The global airline industry is entering a new growth phase, with the UAE, India and Saudi Arabia emerging as its main drivers as profits recover, travel demand surges and aircraft shortages tighten supply.
Airlines worldwide are expected to earn around $41 billion in 2026, marking a fourth consecutive year of profitability and underscoring a sharp recovery from the pandemic-driven downturn, according to projections from aviation lessor Avolon. The industry has already clawed back more than 80 per cent of the $182 billion lost during the Covid-19 crisis, with attention now shifting toward expansion rather than survival.
At the centre of that expansion are India, the UAE and Saudi Arabia, which together have aircraft orders exceeding 3,000 planes — more than twice the size of their combined active fleets. About 900 deliveries are scheduled over the next three years, reflecting strong passenger demand and long-term government strategies focused on tourism, trade and global connectivity.
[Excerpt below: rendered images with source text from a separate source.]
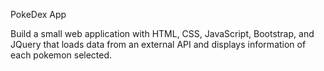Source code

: PokeDex App

Build a small web application with HTML, CSS, JavaScript, Bootstrap, and JQuery that loads data from an external API and displays information of each pokemon selected.
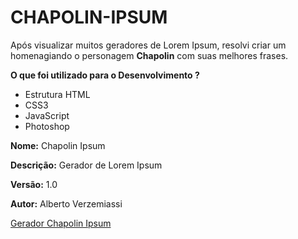 # CHAPOLIN-IPSUM

Após visualizar muitos geradores de Lorem Ipsum, resolvi criar um homenagiando o personagem **Chapolin** com suas melhores frases.

**O que foi utilizado para o Desenvolvimento ?**

* Estrutura HTML
* CSS3
* JavaScript
* Photoshop 

**Nome:** Chapolin Ipsum

**Descrição:** Gerador de Lorem Ipsum

**Versão:** 1.0

**Autor:** Alberto Verzemiassi

[Gerador Chapolin Ipsum](https://betoverzemiassi.github.io/chapolinipsum.github.io/)



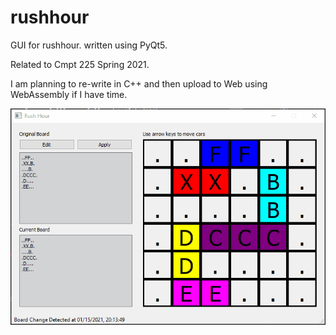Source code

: # rushhour

GUI for rushhour. written using PyQt5.

Related to Cmpt 225 Spring 2021.

I am planning to re-write in C++ and then upload to Web using WebAssembly if I have time.

![](docs/rushhour.gif)
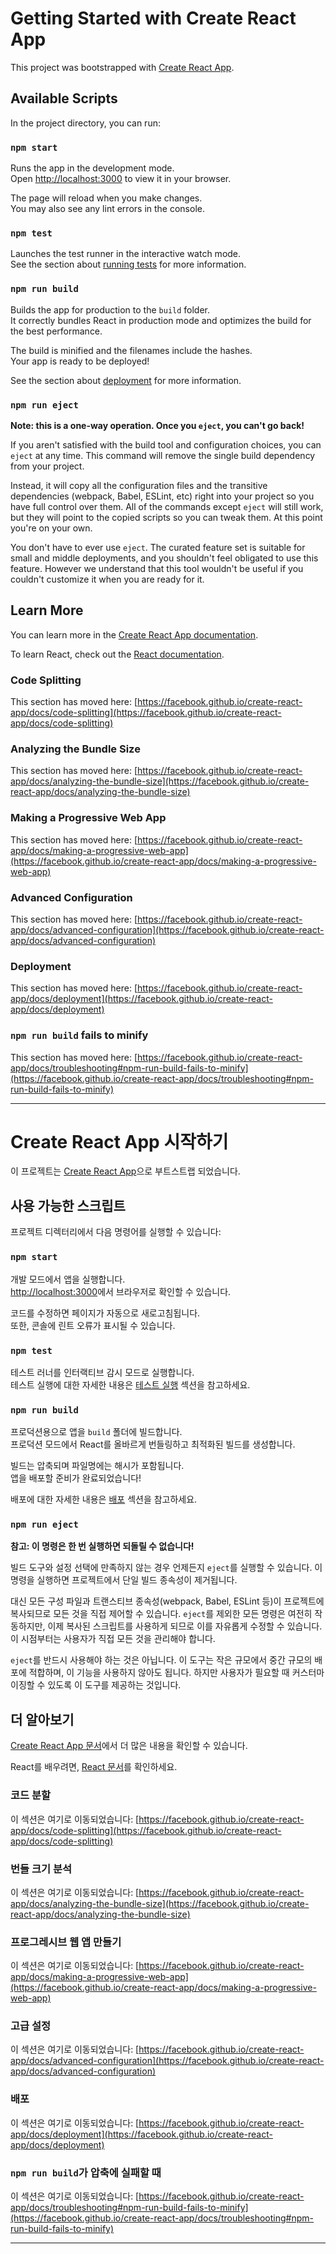 # Getting Started with Create React App

This project was bootstrapped with [Create React App](https://github.com/facebook/create-react-app).

## Available Scripts

In the project directory, you can run:

### `npm start`

Runs the app in the development mode.\
Open [http://localhost:3000](http://localhost:3000) to view it in your browser.

The page will reload when you make changes.\
You may also see any lint errors in the console.

### `npm test`

Launches the test runner in the interactive watch mode.\
See the section about [running tests](https://facebook.github.io/create-react-app/docs/running-tests) for more information.

### `npm run build`

Builds the app for production to the `build` folder.\
It correctly bundles React in production mode and optimizes the build for the best performance.

The build is minified and the filenames include the hashes.\
Your app is ready to be deployed!

See the section about [deployment](https://facebook.github.io/create-react-app/docs/deployment) for more information.

### `npm run eject`

**Note: this is a one-way operation. Once you `eject`, you can't go back!**

If you aren't satisfied with the build tool and configuration choices, you can `eject` at any time. This command will remove the single build dependency from your project.

Instead, it will copy all the configuration files and the transitive dependencies (webpack, Babel, ESLint, etc) right into your project so you have full control over them. All of the commands except `eject` will still work, but they will point to the copied scripts so you can tweak them. At this point you're on your own.

You don't have to ever use `eject`. The curated feature set is suitable for small and middle deployments, and you shouldn't feel obligated to use this feature. However we understand that this tool wouldn't be useful if you couldn't customize it when you are ready for it.

## Learn More

You can learn more in the [Create React App documentation](https://facebook.github.io/create-react-app/docs/getting-started).

To learn React, check out the [React documentation](https://reactjs.org/).

### Code Splitting

This section has moved here: [https://facebook.github.io/create-react-app/docs/code-splitting](https://facebook.github.io/create-react-app/docs/code-splitting)

### Analyzing the Bundle Size

This section has moved here: [https://facebook.github.io/create-react-app/docs/analyzing-the-bundle-size](https://facebook.github.io/create-react-app/docs/analyzing-the-bundle-size)

### Making a Progressive Web App

This section has moved here: [https://facebook.github.io/create-react-app/docs/making-a-progressive-web-app](https://facebook.github.io/create-react-app/docs/making-a-progressive-web-app)

### Advanced Configuration

This section has moved here: [https://facebook.github.io/create-react-app/docs/advanced-configuration](https://facebook.github.io/create-react-app/docs/advanced-configuration)

### Deployment

This section has moved here: [https://facebook.github.io/create-react-app/docs/deployment](https://facebook.github.io/create-react-app/docs/deployment)

### `npm run build` fails to minify

This section has moved here: [https://facebook.github.io/create-react-app/docs/troubleshooting#npm-run-build-fails-to-minify](https://facebook.github.io/create-react-app/docs/troubleshooting#npm-run-build-fails-to-minify)



---

# Create React App 시작하기

이 프로젝트는 [Create React App](https://github.com/facebook/create-react-app)으로 부트스트랩 되었습니다.

## 사용 가능한 스크립트

프로젝트 디렉터리에서 다음 명령어를 실행할 수 있습니다:

### `npm start`

개발 모드에서 앱을 실행합니다.  
[http://localhost:3000](http://localhost:3000)에서 브라우저로 확인할 수 있습니다.

코드를 수정하면 페이지가 자동으로 새로고침됩니다.  
또한, 콘솔에 린트 오류가 표시될 수 있습니다.

### `npm test`

테스트 러너를 인터랙티브 감시 모드로 실행합니다.  
테스트 실행에 대한 자세한 내용은 [테스트 실행](https://facebook.github.io/create-react-app/docs/running-tests) 섹션을 참고하세요.

### `npm run build`

프로덕션용으로 앱을 `build` 폴더에 빌드합니다.  
프로덕션 모드에서 React를 올바르게 번들링하고 최적화된 빌드를 생성합니다.

빌드는 압축되며 파일명에는 해시가 포함됩니다.  
앱을 배포할 준비가 완료되었습니다!

배포에 대한 자세한 내용은 [배포](https://facebook.github.io/create-react-app/docs/deployment) 섹션을 참고하세요.

### `npm run eject`

**참고: 이 명령은 한 번 실행하면 되돌릴 수 없습니다!**

빌드 도구와 설정 선택에 만족하지 않는 경우 언제든지 `eject`를 실행할 수 있습니다. 이 명령을 실행하면 프로젝트에서 단일 빌드 종속성이 제거됩니다.

대신 모든 구성 파일과 트랜스티브 종속성(webpack, Babel, ESLint 등)이 프로젝트에 복사되므로 모든 것을 직접 제어할 수 있습니다. `eject`를 제외한 모든 명령은 여전히 작동하지만, 이제 복사된 스크립트를 사용하게 되므로 이를 자유롭게 수정할 수 있습니다. 이 시점부터는 사용자가 직접 모든 것을 관리해야 합니다.

`eject`를 반드시 사용해야 하는 것은 아닙니다. 이 도구는 작은 규모에서 중간 규모의 배포에 적합하며, 이 기능을 사용하지 않아도 됩니다. 하지만 사용자가 필요할 때 커스터마이징할 수 있도록 이 도구를 제공하는 것입니다.

## 더 알아보기

[Create React App 문서](https://facebook.github.io/create-react-app/docs/getting-started)에서 더 많은 내용을 확인할 수 있습니다.

React를 배우려면, [React 문서](https://reactjs.org/)를 확인하세요.

### 코드 분할

이 섹션은 여기로 이동되었습니다: [https://facebook.github.io/create-react-app/docs/code-splitting](https://facebook.github.io/create-react-app/docs/code-splitting)

### 번들 크기 분석

이 섹션은 여기로 이동되었습니다: [https://facebook.github.io/create-react-app/docs/analyzing-the-bundle-size](https://facebook.github.io/create-react-app/docs/analyzing-the-bundle-size)

### 프로그레시브 웹 앱 만들기

이 섹션은 여기로 이동되었습니다: [https://facebook.github.io/create-react-app/docs/making-a-progressive-web-app](https://facebook.github.io/create-react-app/docs/making-a-progressive-web-app)

### 고급 설정

이 섹션은 여기로 이동되었습니다: [https://facebook.github.io/create-react-app/docs/advanced-configuration](https://facebook.github.io/create-react-app/docs/advanced-configuration)

### 배포

이 섹션은 여기로 이동되었습니다: [https://facebook.github.io/create-react-app/docs/deployment](https://facebook.github.io/create-react-app/docs/deployment)

### `npm run build`가 압축에 실패할 때

이 섹션은 여기로 이동되었습니다: [https://facebook.github.io/create-react-app/docs/troubleshooting#npm-run-build-fails-to-minify](https://facebook.github.io/create-react-app/docs/troubleshooting#npm-run-build-fails-to-minify)

--- 
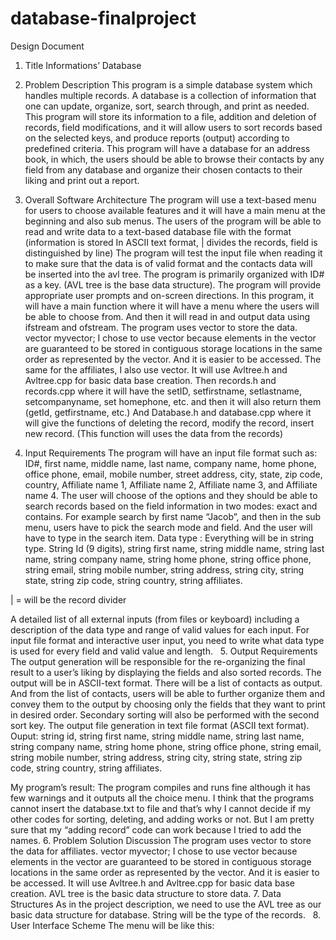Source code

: # database-finalproject

Design Document
1.	Title
Informations’ Database 
 
2.	Problem Description
This program is a simple database system which handles multiple records. A database is a collection of information that 
one can update, organize, sort, search through, and print as needed. This program will store its information to a 
file, addition and deletion of records, field modifications, and it will allow users to sort records based on the selected 
keys, and produce reports (output) according to predefined criteria. This program will have a database for an address book,
in which, the users should be able to browse their contacts by any field from any database and organize their chosen contacts
to their liking and print out a report.

3.	Overall Software Architecture
The program will use a text-based menu for users to choose available features and it will have a main menu at the beginning 
and also sub menus. The users of the program will be able to read and write data to a text-based database file with the format
(information is stored In ASCII text format, | divides the records, field is distinguished by line)
The program will test the input file when reading it to make sure that the data is of valid format and the contacts data 
will be inserted into the avl tree.
The program is primarily organized with ID# as a key. (AVL tree is the base data structure).
The program will provide appropriate user prompts and on-screen directions. 
In this program, it will have a main function where it will have a menu where the users will be able to choose from. 
And then it will read in and output data using ifstream and ofstream. 
The program uses vector to store the data. vector<ItemType> myvector;
I chose to use vector because elements in the vector are guaranteed to be stored in contiguous storage locations in the 
same order as represented by the vector. And it is easier to be accessed. The same for the affiliates, I also use vector.
 It will use Avltree.h and Avltree.cpp for basic data base creation. Then records.h and records.cpp where it will have the 
 setID, setfirstname, setlastname, setcompanyname, set homephone, etc. and then it will also return them (getId, getfirstname,
 etc.) And Database.h and database.cpp where it will give the functions of deleting the record, modify the record, insert 
 new record. (This function will uses the data from the records)

4.	Input Requirements
The program will have an input file format such as:
ID#, first name, middle name, last name, company name, home phone, office phone, email, mobile number, street address, city, state, zip code, country, Affiliate name 1, Affiliate name 2, Affiliate name 3, and Affiliate name 4. 
The user will choose of the options and they should be able to search records based on the field information in two modes: exact and contains. For example search by first name “Jacob”, and then in the sub menu, users have to pick the search mode and field. And the user will have to type in the search item.
Data type :
Everything will be in string type.
String Id (9 digits), string first name, string middle name, string last name, string company name, string home phone, string office phone, string email, string mobile number, string address, string city, string state, string zip code, string country, string affiliates.

| = will be the record divider 

A detailed list of all external inputs (from files or keyboard) including a description of the data type and range of valid values for each input. For input file format and interactive user input, you need to write what data type is used for every field and valid value and length. 
 
5.	Output Requirements
The output generation will be responsible for the re-organizing the final result to a user’s liking by displaying the fields and also sorted records. The output will be in ASCII-text format. There will be a list of contacts as output. And from the list of contacts, users will be able to further organize them and convey them to the output by choosing only the fields that they want to print in desired order. Secondary sorting will also be performed with the second sort key. The output file generation in text file format (ASCII text format).
Ouput: string id, string first name, string middle name, string last name, string company name, string home phone, string office phone, string email, string mobile number, string address, string city, string state, string zip code, string country, string affiliates.

My program’s result:
The program compiles and runs fine although it has few warnings and it outputs all the choice menu. I think that the programs cannot insert the database.txt to file and that’s why I cannot decide if my other codes for sorting, deleting, and adding works or not. But I am pretty sure that my “adding record” code can work because I tried to add the names. 
6.	Problem Solution Discussion
The program uses vector to store the data for affiliates. 
vector<ItemType> myvector;
I chose to use vector because elements in the vector are guaranteed to be stored in contiguous storage locations in the same order as represented by the vector. And it is easier to be accessed.
 	It will use Avltree.h and Avltree.cpp for basic data base creation. AVL tree is the basic data structure to store data.
7.	Data Structures
As in the project description, we need to use the AVL tree as our basic data structure for database. String will be the type of the records. 
 
8.	User Interface Scheme
The menu will be like this:
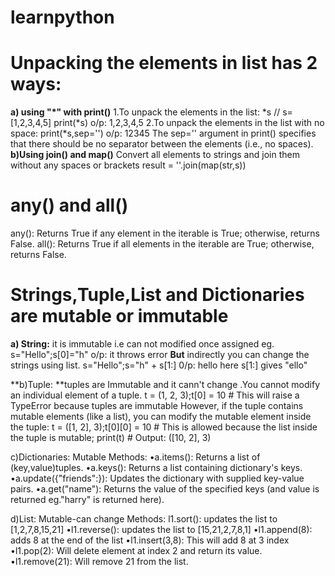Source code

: # learnpython

# Unpacking the elements in list has 2 ways:
**a) using "*" with print()**
1.To unpack the elements in the list: *s // s=[1,2,3,4,5] print(*s) o/p: 1,2,3,4,5 
2.To unpack the elements in the list with no space: print(*s,sep='') o/p: 12345
The sep='' argument in print() specifies that there should be no separator between the elements (i.e., no spaces).
**b)Using join() and map()**
Convert all elements to strings and join them without any spaces or brackets
result = ''.join(map(str,s))

# any() and all()
any(): Returns True if any element in the iterable is True; otherwise, returns False.
all(): Returns True if all elements in the iterable are True; otherwise, returns False.

# Strings,Tuple,List and Dictionaries are mutable or immutable
**a) String:** it is immutable i.e can not modified once assigned eg. s="Hello";s[0]="h" o/p: it throws error
**But** indirectly you can change the strings using list. s="Hello";s="h" + s[1:] 0/p: hello here s[1:] gives "ello"

**b)Tuple: **tuples are Immutable and it cann't change .You cannot modify an individual element of a tuple.
t = (1, 2, 3);t[0] = 10  # This will raise a TypeError because tuples are immutable
However, if the tuple contains mutable elements (like a list), you can modify the mutable element inside the tuple:
t = ([1, 2], 3);t[0][0] = 10  # This is allowed because the list inside the tuple is mutable; print(t)  # Output: ([10, 2], 3)

c)Dictionaries: Mutable
Methods:
•a.items(): Returns a list of (key,value)tuples.
•a.keys(): Returns a list containing dictionary's keys.
•a.update({"friends":}): Updates the dictionary with supplied key-value pairs.
•a.get("name"): Returns the value of the specified keys (and value is returned eg."harry" is returned here).

d)List: Mutable-can change
Methods:
l1.sort(): updates the list to [1,2,7,8,15,21]
•l1.reverse(): updates the list to [15,21,2,7,8,1]
•l1.append(8): adds 8 at the end of the list
•l1.insert(3,8): This will add 8 at 3 index
•l1.pop(2): Will delete element at index 2 and return its value.
•l1.remove(21): Will remove 21 from the list.

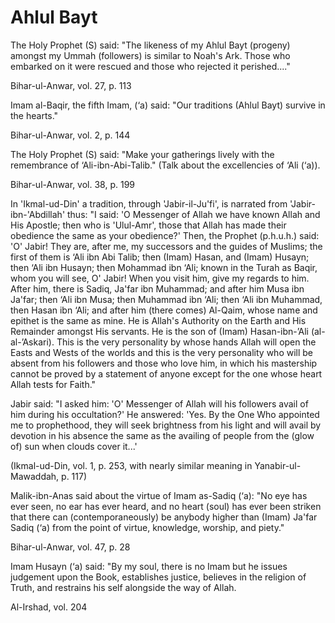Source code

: Ahlul Bayt
==========

The Holy Prophet (S) said: "The likeness of my Ahlul Bayt (progeny)
amongst my Ummah (followers) is similar to Noah's Ark. Those who
embarked on it were rescued and those who rejected it perished...."

Bihar-ul-Anwar, vol. 27, p. 113

Imam al-Baqir, the fifth Imam, (‘a) said: "Our traditions (Ahlul Bayt)
survive in the hearts."

Bihar-ul-Anwar, vol. 2, p. 144

The Holy Prophet (S) said: "Make your gatherings lively with the
remembrance of ‘Ali-ibn-Abi-Talib." (Talk about the excellencies of ‘Ali
(‘a)).

Bihar-ul-Anwar, vol. 38, p. 199

In 'Ikmal-ud-Din' a tradition, through 'Jabir-il-Ju'fi', is narrated
from 'Jabir-ibn-'Abdillah' thus: "I said: 'O Messenger of Allah we have
known Allah and His Apostle; then who is 'Ulul-Amr', those that Allah
has made their obedience the same as your obedience?' Then, the Prophet
(p.h.u.h.) said: 'O' Jabir! They are, after me, my successors and the
guides of Muslims; the first of them is ‘Ali ibn Abi Talib; then (Imam)
Hasan, and (Imam) Husayn; then ‘Ali ibn Husayn; then Mohammad ibn ‘Ali;
known in the Turah as Baqir, whom you will see, O' Jabir! When you visit
him, give my regards to him. After him, there is Sadiq, Ja'far ibn
Muhammad; and after him Musa ibn Ja'far; then ‘Ali ibn Musa; then
Muhammad ibn ‘Ali; then ‘Ali ibn Muhammad, then Hasan ibn ‘Ali; and
after him (there comes) Al-Qaim, whose name and epithet is the same as
mine. He is Allah's Authority on the Earth and His Remainder amongst His
servants. He is the son of (Imam) Hasan-ibn-’Ali (al-al-’Askari). This
is the very personality by whose hands Allah will open the Easts and
Wests of the worlds and this is the very personality who will be absent
from his followers and those who love him, in which his mastership
cannot be proved by a statement of anyone except for the one whose heart
Allah tests for Faith."

Jabir said: "I asked him: 'O' Messenger of Allah will his followers
avail of him during his occultation?' He answered: 'Yes. By the One Who
appointed me to prophethood, they will seek brightness from his light
and will avail by devotion in his absence the same as the availing of
people from the (glow of) sun when clouds cover it...'

(Ikmal-ud-Din, vol. 1, p. 253, with nearly similar meaning in
Yanabir-ul-Mawaddah, p. 117)

Malik-ibn-Anas said about the virtue of Imam as-Sadiq (‘a): "No eye has
ever seen, no ear has ever heard, and no heart (soul) has ever been
striken that there can (contemporaneously) be anybody higher than (Imam)
Ja'far Sadiq (‘a) from the point of virtue, knowledge, worship, and
piety."

Bihar-ul-Anwar, vol. 47, p. 28

Imam Husayn (‘a) said: "By my soul, there is no Imam but he issues
judgement upon the Book, establishes justice, believes in the religion
of Truth, and restrains his self alongside the way of Allah.

Al-Irshad, vol. 204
India has emerged as one of the fastest-growing aviation markets. It is now the world’s third-largest domestic market, carrying more than 150 million passengers each year, according to the International Air Transport Association. Indian carriers, led by IndiGo and Air India, have placed record orders for more than 1,300 aircraft as authorities expand airport infrastructure to over 220 facilities by the end of the decade. Passenger traffic is forecast to grow at an annual rate exceeding 6 per cent through 2030, well above the global average.
The UAE continues to anchor the region’s international air travel network. Dubai International Airport handled nearly 90 million passengers in 2024, retaining its status as the world’s busiest hub for international traffic. Abu Dhabi has doubled terminal capacity at Zayed International Airport, while Emirates and Etihad Airways operate one of the world’s largest widebody fleets, with more than 500 aircraft on order between them.
Saudi Arabia is pursuing an ambitious aviation strategy under Vision 2030. The Kingdom aims to triple annual passenger numbers to more than 330 million by the end of the decade. Plans include the launch of Riyadh Air, major fleet expansion at Saudia and the development of King Salman International Airport, which is designed to handle up to 120 million passengers annually.
Lower fuel prices are also supporting airline finances. Avolon estimates fuel costs fell by about $8 billion in 2025, accounting for roughly one-fifth of industry profits. However, aircraft supply remains tight. Order backlogs at Airbus and Boeing now stretch beyond 11 years, driving up lease rates and increasing reliance on aircraft lessors.
As Western aviation markets mature, industry leaders increasingly view South Asia and the Gulf as the primary forces shaping the next decade of global air travel growth.